**** DATASET ****
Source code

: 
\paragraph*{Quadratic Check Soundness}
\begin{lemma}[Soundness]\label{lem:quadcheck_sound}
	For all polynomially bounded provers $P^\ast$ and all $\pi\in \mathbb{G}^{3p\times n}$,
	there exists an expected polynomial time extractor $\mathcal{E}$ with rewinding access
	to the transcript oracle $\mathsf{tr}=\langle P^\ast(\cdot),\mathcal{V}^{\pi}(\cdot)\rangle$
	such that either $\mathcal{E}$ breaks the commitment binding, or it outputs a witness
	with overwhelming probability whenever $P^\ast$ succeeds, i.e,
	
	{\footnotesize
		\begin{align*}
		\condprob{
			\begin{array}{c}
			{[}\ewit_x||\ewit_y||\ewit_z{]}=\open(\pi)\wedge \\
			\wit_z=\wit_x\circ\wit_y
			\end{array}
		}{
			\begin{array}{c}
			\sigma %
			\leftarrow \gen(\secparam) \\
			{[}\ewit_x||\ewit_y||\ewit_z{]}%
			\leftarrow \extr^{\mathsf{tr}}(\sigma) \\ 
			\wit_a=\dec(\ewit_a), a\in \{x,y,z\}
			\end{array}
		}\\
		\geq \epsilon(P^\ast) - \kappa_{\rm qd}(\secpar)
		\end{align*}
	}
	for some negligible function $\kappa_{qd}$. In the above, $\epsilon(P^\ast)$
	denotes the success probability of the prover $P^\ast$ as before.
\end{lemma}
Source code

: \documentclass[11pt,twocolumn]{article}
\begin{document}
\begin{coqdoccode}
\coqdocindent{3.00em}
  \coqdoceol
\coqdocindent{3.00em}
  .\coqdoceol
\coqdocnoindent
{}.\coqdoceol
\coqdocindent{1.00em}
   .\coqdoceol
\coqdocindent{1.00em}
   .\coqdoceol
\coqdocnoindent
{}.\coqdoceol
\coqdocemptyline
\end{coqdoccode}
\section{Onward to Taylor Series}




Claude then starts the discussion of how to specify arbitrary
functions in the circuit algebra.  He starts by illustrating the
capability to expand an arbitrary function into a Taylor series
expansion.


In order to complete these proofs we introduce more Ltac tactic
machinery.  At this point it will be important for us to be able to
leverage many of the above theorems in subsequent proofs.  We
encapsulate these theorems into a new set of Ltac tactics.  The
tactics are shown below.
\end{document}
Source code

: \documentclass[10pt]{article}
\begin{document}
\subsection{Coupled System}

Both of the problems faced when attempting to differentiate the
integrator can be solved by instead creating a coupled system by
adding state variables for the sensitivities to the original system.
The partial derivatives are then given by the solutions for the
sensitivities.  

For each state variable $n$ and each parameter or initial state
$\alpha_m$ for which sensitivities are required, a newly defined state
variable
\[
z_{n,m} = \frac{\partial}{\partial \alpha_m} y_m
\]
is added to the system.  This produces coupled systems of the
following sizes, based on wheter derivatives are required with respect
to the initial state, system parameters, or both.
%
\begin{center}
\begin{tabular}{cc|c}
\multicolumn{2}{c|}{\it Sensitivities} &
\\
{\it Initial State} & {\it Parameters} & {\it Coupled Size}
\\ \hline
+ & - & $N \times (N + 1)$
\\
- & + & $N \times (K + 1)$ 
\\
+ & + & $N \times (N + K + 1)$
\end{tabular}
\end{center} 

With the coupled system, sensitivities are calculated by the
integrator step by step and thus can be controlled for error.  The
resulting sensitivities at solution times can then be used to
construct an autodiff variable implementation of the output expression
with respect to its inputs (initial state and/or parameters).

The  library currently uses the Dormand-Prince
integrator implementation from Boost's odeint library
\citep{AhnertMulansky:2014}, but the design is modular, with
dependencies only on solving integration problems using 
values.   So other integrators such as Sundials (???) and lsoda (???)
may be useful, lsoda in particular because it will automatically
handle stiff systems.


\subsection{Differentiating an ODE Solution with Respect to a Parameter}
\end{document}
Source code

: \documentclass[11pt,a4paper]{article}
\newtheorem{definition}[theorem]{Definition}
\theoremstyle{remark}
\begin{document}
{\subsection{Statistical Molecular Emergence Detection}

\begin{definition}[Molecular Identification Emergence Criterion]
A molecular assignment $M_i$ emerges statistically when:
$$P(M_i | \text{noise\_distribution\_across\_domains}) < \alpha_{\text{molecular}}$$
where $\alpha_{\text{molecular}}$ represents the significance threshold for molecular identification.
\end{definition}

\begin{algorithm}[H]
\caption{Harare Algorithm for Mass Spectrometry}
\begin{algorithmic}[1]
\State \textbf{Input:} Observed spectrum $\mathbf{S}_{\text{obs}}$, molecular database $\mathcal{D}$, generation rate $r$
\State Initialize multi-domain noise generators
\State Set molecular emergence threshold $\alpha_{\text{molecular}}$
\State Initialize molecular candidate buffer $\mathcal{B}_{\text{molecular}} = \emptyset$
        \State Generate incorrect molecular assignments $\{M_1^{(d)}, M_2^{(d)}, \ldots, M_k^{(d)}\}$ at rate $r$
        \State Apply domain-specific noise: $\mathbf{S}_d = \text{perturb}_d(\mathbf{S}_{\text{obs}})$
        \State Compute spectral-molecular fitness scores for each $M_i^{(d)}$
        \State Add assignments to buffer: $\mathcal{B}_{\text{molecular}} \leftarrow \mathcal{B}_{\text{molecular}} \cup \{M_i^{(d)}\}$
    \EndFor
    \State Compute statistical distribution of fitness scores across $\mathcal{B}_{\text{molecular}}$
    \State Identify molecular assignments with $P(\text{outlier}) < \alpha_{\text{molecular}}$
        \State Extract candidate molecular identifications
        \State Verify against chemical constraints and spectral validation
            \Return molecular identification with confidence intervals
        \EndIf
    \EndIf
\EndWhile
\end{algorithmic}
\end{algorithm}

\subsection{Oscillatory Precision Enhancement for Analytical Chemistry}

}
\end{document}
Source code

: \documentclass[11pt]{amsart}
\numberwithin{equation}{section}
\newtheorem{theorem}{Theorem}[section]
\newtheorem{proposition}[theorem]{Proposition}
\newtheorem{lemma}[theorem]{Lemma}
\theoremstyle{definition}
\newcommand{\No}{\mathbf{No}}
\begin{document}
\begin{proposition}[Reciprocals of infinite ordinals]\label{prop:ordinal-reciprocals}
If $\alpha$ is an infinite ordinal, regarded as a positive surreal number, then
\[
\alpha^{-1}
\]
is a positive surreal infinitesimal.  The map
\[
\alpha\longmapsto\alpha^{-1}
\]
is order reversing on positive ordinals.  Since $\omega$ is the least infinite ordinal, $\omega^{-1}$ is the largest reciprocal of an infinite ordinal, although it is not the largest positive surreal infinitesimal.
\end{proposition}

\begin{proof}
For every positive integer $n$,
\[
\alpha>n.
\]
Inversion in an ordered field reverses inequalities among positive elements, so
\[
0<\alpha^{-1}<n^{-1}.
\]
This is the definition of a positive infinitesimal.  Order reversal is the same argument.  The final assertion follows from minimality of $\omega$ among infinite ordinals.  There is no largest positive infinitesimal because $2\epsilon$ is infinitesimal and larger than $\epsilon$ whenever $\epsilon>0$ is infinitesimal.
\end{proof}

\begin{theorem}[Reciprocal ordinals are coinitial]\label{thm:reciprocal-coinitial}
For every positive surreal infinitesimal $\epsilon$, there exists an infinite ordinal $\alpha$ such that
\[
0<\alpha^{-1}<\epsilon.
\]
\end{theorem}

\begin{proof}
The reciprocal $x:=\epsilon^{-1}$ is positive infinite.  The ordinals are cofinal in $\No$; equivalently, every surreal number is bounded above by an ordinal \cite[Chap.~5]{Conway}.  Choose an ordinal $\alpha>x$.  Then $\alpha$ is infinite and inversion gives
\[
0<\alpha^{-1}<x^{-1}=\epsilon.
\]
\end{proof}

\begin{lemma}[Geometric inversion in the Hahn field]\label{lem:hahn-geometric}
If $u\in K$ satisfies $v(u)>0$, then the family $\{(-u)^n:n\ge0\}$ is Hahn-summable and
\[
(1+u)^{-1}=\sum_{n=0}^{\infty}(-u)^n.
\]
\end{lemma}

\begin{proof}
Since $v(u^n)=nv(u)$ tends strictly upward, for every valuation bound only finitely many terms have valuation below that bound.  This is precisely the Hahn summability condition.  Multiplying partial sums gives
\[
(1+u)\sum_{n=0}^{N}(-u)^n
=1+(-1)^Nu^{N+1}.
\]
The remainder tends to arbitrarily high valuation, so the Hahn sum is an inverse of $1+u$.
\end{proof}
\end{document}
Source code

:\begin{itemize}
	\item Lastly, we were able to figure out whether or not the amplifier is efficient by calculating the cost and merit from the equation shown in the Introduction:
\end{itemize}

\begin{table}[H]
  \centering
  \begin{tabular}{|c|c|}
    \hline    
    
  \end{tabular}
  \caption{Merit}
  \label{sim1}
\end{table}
****
▸ TASK STATEMENT
Return each line of the entries that holds the string "spectral".

▸ COMPLETED TASK
        \State Compute spectral-molecular fitness scores for each $M_i^{(d)}$
        \State Verify against chemical constraints and spectral validation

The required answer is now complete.